Search the entries for the word "pipeline" and pull out each line that has it.

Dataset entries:
++++

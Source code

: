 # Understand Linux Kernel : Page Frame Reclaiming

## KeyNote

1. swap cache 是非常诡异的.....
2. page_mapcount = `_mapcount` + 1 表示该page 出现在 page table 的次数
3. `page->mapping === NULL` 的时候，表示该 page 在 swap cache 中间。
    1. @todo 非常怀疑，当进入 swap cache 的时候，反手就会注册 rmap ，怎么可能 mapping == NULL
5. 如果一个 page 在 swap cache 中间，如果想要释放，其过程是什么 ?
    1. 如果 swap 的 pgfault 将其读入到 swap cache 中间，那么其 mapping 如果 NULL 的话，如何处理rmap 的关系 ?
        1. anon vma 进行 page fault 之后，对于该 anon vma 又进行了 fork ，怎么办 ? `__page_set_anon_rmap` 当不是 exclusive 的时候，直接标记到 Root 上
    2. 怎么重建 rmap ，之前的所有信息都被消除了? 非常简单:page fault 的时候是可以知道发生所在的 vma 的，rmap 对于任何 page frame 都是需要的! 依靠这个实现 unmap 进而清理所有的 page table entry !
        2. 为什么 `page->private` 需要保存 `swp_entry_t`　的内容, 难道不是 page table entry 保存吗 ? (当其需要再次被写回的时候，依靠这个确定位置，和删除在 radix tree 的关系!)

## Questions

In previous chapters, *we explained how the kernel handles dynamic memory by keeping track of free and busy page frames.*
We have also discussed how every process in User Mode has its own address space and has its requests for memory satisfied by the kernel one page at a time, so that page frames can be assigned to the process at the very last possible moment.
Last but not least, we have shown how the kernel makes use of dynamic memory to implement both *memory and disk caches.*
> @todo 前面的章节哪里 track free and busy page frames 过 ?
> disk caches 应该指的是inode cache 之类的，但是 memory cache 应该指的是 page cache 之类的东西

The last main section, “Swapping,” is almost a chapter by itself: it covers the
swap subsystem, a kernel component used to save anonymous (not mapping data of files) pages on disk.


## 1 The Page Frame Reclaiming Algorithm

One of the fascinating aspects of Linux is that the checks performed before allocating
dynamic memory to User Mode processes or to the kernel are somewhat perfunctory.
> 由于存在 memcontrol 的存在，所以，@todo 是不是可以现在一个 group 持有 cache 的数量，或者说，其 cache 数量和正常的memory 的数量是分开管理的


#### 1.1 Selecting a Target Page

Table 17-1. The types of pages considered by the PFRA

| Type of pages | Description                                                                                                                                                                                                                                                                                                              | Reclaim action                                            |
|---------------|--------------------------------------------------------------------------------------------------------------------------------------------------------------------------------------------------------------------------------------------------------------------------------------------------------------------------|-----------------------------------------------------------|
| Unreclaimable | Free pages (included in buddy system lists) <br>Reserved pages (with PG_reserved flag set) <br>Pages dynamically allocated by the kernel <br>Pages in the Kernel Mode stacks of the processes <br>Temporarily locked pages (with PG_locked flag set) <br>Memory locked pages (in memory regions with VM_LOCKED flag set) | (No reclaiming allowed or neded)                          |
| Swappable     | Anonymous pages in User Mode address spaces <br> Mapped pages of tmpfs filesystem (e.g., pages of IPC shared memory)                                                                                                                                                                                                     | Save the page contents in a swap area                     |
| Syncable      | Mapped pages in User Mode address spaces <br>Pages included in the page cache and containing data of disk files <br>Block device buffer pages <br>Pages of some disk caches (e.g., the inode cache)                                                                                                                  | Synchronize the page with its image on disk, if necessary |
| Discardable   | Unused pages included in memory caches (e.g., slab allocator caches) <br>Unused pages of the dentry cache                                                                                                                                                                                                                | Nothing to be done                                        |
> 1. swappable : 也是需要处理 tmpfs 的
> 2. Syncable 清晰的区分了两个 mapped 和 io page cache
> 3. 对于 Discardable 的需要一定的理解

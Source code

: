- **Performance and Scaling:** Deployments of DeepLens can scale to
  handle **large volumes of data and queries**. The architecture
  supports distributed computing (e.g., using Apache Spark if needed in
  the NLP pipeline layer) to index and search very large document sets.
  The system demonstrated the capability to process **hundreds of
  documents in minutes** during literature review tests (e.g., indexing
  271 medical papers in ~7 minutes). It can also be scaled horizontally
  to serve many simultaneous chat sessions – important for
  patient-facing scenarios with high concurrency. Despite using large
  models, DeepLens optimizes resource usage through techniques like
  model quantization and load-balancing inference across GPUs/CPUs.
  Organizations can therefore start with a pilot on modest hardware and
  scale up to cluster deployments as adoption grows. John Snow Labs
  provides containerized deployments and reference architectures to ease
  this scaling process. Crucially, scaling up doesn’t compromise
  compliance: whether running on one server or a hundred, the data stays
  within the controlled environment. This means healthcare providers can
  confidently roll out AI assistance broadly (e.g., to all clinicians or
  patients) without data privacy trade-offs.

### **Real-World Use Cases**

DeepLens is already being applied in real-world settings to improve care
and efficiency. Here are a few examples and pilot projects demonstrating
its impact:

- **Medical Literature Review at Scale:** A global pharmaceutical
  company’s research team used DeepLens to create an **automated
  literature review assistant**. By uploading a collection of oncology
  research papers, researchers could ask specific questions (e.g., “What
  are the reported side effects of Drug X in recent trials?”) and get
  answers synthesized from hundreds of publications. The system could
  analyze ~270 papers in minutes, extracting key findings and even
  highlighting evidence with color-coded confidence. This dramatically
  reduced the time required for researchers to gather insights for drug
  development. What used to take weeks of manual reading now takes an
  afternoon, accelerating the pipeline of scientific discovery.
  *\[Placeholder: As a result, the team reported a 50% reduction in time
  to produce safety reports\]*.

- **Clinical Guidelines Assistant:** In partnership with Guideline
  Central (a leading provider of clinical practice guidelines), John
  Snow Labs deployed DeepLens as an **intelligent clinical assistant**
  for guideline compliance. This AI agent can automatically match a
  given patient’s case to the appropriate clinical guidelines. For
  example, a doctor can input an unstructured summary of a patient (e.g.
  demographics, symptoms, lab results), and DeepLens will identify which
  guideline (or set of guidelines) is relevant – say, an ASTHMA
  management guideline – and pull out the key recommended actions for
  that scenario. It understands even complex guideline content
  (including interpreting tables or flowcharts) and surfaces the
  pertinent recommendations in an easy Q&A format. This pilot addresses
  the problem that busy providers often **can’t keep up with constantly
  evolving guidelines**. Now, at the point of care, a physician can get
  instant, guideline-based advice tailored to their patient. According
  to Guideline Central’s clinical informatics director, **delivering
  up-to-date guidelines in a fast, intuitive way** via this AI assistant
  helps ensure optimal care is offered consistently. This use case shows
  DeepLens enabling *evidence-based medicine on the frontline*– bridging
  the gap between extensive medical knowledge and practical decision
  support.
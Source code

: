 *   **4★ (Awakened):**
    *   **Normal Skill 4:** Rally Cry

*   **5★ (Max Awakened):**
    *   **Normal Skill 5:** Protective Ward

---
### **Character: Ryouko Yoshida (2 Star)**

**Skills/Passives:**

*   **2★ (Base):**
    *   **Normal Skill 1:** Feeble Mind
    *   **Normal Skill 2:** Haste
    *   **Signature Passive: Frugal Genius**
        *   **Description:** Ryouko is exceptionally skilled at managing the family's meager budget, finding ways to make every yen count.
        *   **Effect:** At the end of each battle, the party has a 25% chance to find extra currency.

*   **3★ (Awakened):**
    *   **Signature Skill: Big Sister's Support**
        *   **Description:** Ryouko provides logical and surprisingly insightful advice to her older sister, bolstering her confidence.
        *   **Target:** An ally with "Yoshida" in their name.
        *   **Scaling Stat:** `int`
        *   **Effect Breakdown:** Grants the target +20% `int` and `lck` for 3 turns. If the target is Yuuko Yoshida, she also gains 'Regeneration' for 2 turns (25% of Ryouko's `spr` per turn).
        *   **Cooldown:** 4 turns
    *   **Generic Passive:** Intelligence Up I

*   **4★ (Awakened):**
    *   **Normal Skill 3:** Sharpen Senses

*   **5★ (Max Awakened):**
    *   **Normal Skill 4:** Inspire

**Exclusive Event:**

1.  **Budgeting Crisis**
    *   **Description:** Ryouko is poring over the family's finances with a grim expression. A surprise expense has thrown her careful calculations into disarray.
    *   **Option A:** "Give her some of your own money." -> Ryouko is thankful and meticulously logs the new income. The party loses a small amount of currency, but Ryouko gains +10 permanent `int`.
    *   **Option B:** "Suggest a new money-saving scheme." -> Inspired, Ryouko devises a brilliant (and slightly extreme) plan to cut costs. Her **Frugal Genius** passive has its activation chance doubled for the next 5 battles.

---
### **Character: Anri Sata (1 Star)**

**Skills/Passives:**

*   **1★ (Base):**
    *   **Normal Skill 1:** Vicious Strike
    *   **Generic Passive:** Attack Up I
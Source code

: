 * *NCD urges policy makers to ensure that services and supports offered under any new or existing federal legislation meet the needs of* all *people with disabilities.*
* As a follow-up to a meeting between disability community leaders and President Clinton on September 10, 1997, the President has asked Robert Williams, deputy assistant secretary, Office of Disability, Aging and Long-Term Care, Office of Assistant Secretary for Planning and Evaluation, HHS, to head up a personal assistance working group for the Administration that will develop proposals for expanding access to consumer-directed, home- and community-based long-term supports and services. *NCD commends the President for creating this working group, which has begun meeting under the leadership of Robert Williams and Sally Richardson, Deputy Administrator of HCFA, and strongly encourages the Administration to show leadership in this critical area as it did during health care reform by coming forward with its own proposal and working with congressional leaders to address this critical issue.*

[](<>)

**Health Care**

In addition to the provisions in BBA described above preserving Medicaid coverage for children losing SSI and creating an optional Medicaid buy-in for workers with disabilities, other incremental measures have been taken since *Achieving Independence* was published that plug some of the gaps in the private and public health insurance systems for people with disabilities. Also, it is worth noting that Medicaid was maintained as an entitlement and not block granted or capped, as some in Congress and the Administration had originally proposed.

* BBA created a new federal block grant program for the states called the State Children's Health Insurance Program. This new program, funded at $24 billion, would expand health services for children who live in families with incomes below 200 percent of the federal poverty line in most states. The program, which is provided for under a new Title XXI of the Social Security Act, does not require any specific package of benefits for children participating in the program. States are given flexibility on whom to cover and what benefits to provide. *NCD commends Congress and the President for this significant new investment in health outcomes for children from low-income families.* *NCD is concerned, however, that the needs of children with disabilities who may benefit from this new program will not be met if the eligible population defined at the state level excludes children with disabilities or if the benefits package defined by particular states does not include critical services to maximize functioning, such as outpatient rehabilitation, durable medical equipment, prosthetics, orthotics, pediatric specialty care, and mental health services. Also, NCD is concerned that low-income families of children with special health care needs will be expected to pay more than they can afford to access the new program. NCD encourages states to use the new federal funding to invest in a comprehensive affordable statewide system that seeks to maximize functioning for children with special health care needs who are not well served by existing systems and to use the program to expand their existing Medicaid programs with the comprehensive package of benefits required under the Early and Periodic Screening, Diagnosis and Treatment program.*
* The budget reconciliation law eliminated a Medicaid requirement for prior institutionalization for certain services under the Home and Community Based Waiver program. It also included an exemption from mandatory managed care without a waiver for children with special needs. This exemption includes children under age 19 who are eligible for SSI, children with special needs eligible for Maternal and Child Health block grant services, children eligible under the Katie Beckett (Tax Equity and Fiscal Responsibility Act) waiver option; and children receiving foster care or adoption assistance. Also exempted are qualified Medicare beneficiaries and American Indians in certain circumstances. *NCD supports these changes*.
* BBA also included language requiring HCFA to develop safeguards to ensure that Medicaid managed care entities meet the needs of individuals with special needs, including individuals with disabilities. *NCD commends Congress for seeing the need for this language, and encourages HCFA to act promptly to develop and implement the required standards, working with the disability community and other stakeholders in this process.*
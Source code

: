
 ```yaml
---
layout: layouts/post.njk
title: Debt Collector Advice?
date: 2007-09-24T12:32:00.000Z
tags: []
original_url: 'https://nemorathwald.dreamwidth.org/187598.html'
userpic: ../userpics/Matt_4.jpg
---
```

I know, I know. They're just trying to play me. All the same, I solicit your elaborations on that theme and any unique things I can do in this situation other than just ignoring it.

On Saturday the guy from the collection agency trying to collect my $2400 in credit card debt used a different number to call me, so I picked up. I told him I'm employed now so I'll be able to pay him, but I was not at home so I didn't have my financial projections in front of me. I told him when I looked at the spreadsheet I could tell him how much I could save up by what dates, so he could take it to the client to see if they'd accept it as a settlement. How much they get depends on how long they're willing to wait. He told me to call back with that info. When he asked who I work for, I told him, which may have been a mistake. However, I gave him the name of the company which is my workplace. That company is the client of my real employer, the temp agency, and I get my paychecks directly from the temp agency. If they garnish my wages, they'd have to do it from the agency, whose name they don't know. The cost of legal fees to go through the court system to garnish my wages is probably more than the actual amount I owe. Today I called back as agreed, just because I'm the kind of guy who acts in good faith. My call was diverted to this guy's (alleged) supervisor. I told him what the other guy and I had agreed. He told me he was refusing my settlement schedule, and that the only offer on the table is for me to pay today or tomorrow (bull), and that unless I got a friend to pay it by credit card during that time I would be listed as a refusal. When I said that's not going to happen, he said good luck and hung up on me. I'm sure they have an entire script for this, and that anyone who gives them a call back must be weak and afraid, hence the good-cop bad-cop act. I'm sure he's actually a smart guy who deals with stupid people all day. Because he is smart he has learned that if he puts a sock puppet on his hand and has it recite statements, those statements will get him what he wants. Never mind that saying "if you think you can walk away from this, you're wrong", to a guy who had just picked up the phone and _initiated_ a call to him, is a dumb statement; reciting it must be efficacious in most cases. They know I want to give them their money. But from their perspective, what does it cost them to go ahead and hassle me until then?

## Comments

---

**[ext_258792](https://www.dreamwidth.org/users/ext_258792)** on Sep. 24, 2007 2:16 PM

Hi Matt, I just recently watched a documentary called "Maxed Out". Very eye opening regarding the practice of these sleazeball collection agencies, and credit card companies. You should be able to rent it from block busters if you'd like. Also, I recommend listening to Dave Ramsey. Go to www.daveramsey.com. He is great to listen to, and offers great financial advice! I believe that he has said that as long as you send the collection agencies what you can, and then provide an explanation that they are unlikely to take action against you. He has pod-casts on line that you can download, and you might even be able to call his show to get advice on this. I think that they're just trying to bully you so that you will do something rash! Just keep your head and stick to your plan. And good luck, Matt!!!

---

++++

> Problem solution
  the NLP pipeline layer) to index and search very large document sets.
  afternoon, accelerating the pipeline of scientific discovery.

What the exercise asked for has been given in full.